Records contained in a dataset
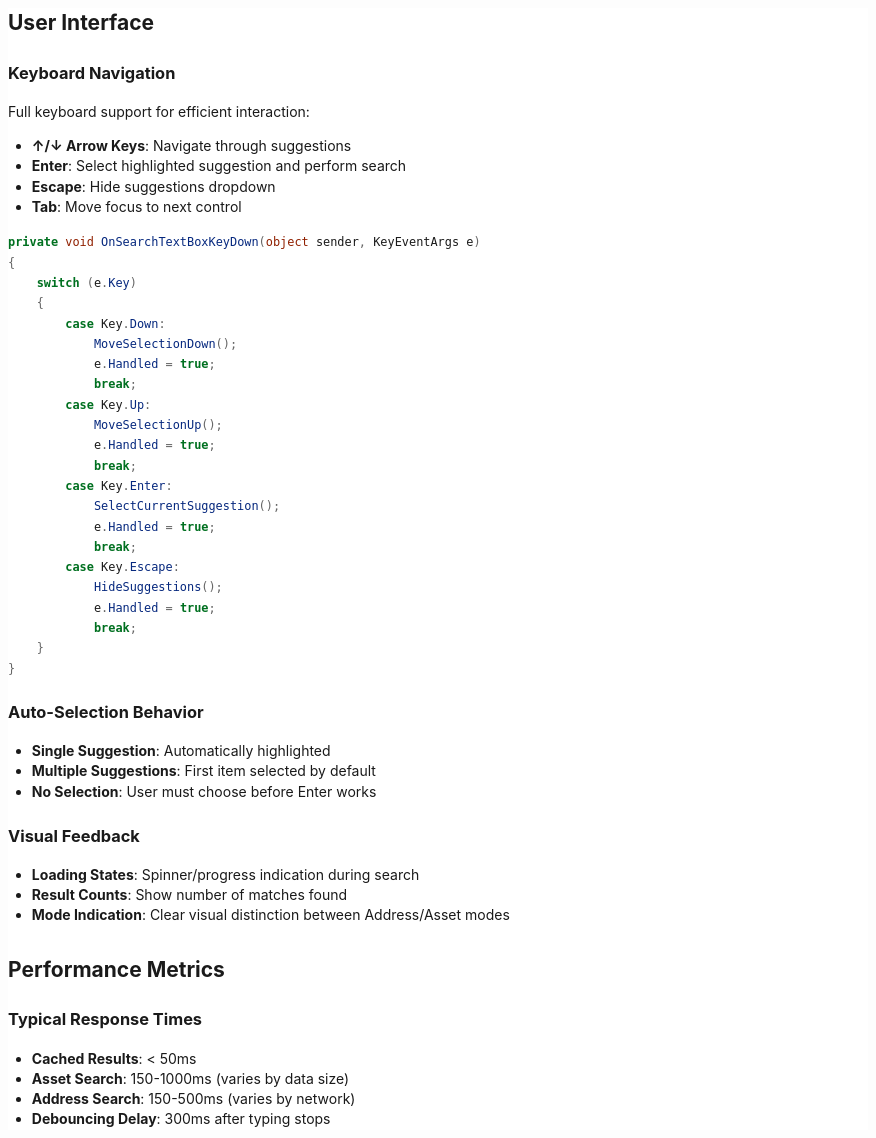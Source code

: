 ## User Interface

### **Keyboard Navigation**
Full keyboard support for efficient interaction:

- **↑/↓ Arrow Keys**: Navigate through suggestions
- **Enter**: Select highlighted suggestion and perform search
- **Escape**: Hide suggestions dropdown
- **Tab**: Move focus to next control

```csharp
private void OnSearchTextBoxKeyDown(object sender, KeyEventArgs e)
{
    switch (e.Key)
    {
        case Key.Down:
            MoveSelectionDown();
            e.Handled = true;
            break;
        case Key.Up:
            MoveSelectionUp();
            e.Handled = true;
            break;
        case Key.Enter:
            SelectCurrentSuggestion();
            e.Handled = true;
            break;
        case Key.Escape:
            HideSuggestions();
            e.Handled = true;
            break;
    }
}
```

### **Auto-Selection Behavior**
- **Single Suggestion**: Automatically highlighted
- **Multiple Suggestions**: First item selected by default
- **No Selection**: User must choose before Enter works

### **Visual Feedback**
- **Loading States**: Spinner/progress indication during search
- **Result Counts**: Show number of matches found
- **Mode Indication**: Clear visual distinction between Address/Asset modes

## Performance Metrics

### **Typical Response Times**
- **Cached Results**: < 50ms
- **Asset Search**: 150-1000ms (varies by data size)
- **Address Search**: 150-500ms (varies by network)
- **Debouncing Delay**: 300ms after typing stops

WHAT THE EXERCISE ASKS: Every entry above needs to be duplicated precisely, and none of the pictures should appear.

ANSWER TO THIS PROBLEM:
Source code

: ## User Interface

### **Keyboard Navigation**
Full keyboard support for efficient interaction:

- **↑/↓ Arrow Keys**: Navigate through suggestions
- **Enter**: Select highlighted suggestion and perform search
- **Escape**: Hide suggestions dropdown
- **Tab**: Move focus to next control

```csharp
private void OnSearchTextBoxKeyDown(object sender, KeyEventArgs e)
{
    switch (e.Key)
    {
        case Key.Down:
            MoveSelectionDown();
            e.Handled = true;
            break;
        case Key.Up:
            MoveSelectionUp();
            e.Handled = true;
            break;
        case Key.Enter:
            SelectCurrentSuggestion();
            e.Handled = true;
            break;
        case Key.Escape:
            HideSuggestions();
            e.Handled = true;
            break;
    }
}
```

### **Auto-Selection Behavior**
- **Single Suggestion**: Automatically highlighted
- **Multiple Suggestions**: First item selected by default
- **No Selection**: User must choose before Enter works

### **Visual Feedback**
- **Loading States**: Spinner/progress indication during search
- **Result Counts**: Show number of matches found
- **Mode Indication**: Clear visual distinction between Address/Asset modes

## Performance Metrics

### **Typical Response Times**
- **Cached Results**: < 50ms
- **Asset Search**: 150-1000ms (varies by data size)
- **Address Search**: 150-500ms (varies by network)
- **Debouncing Delay**: 300ms after typing stops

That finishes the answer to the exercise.